PowerShell copy and rename multiple .csv files from 10+ subfolders - powershell

I'm searching for a way to copy multiple .csv files all named exactly the same, located in different folders (all of them are in the same dierctory) and merge them into 1 .csv file (I would like to skip copying the first line which is head, except from the first file and there is no rule how many lines are written in each .csv file, so the script should recognize written lines to know how many and which one to merge /to avoid blank lines).
This is what I tried so far:
$src = "C:\Users\E\Desktop\Merge\Input\Files*.csv"
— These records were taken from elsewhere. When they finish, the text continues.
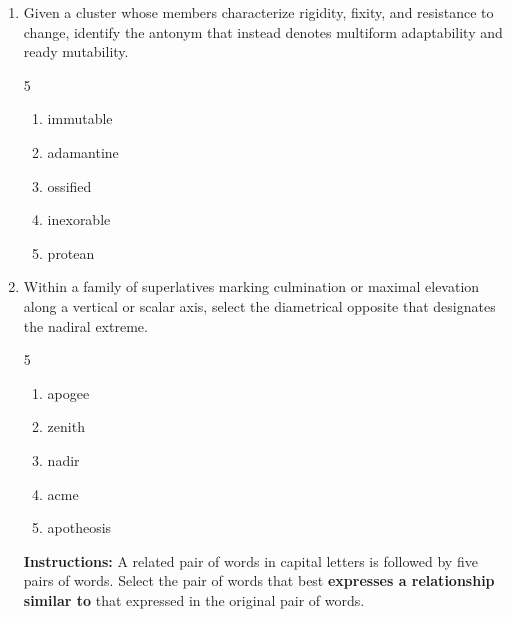 \documentclass[12pt]{article}
\begin{document}
\begin{enumerate}[label=\textbf{\arabic*.}]
\begin{multicols}{5}
\begin{enumerate}[label=(\Alph*)]
\end{enumerate}

\end{multicols}

\item Given a cluster whose members characterize rigidity, fixity, and resistance to change, identify the antonym that instead denotes multiform adaptability and ready mutability.

\begin{multicols}{5}

\begin{enumerate}[label=(\Alph*)]

\item immutable

\item adamantine

\item ossified

\item inexorable

\item protean

\end{enumerate}

\end{multicols}

\item Within a family of superlatives marking culmination or maximal elevation along a vertical or scalar axis, select the diametrical opposite that designates the nadiral extreme.

\begin{multicols}{5}

\begin{enumerate}[label=(\Alph*)]

\item apogee

\item zenith

\item nadir

\item acme

\item apotheosis

\end{enumerate}

\end{multicols}
\noindent\textbf{Instructions:} A related pair of words in capital letters is followed by five pairs of words. Select the pair of words that best \textbf{expresses a relationship similar to} that expressed in the original pair of words.


\end{enumerate}
\end{document}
$dst = "C:\Users\E\Desktop\Merge\Output"
Get-ChildItem -Path $src -Recurse -File | Copy-Item -Destination $dst
and this one:
Get-ChildItem -Path $src -Recurse -File | Copy-Item -Destination $dst |
ForEach-Object {
$NewName = $_.Name
$Destination = Join-Path -Path $_.Directory.FullName -ChildPath $NewName
Move-Item -Path $_.FullName -Destination $Destination -Force
}
any help please? :)

Since you are looking to merge the files you may as well read them all into PowerShell, and then output the whole thing at once. You could do something like:
$Data = Get-ChildItem -Path $src -Recurse -File | Import-Csv
$Data | Export-Csv $dst\Output.csv -NoTypeInformation
That may not be feasible if your CSV files are extremely large, but it is a simple way to merge CSV files if the header row is the same in all files.
Another method would be to just treat it as text, which is much less memory intensive. For that you would want to get a list of files, copy the first one intact, and then copy the rest of them skipping the header row.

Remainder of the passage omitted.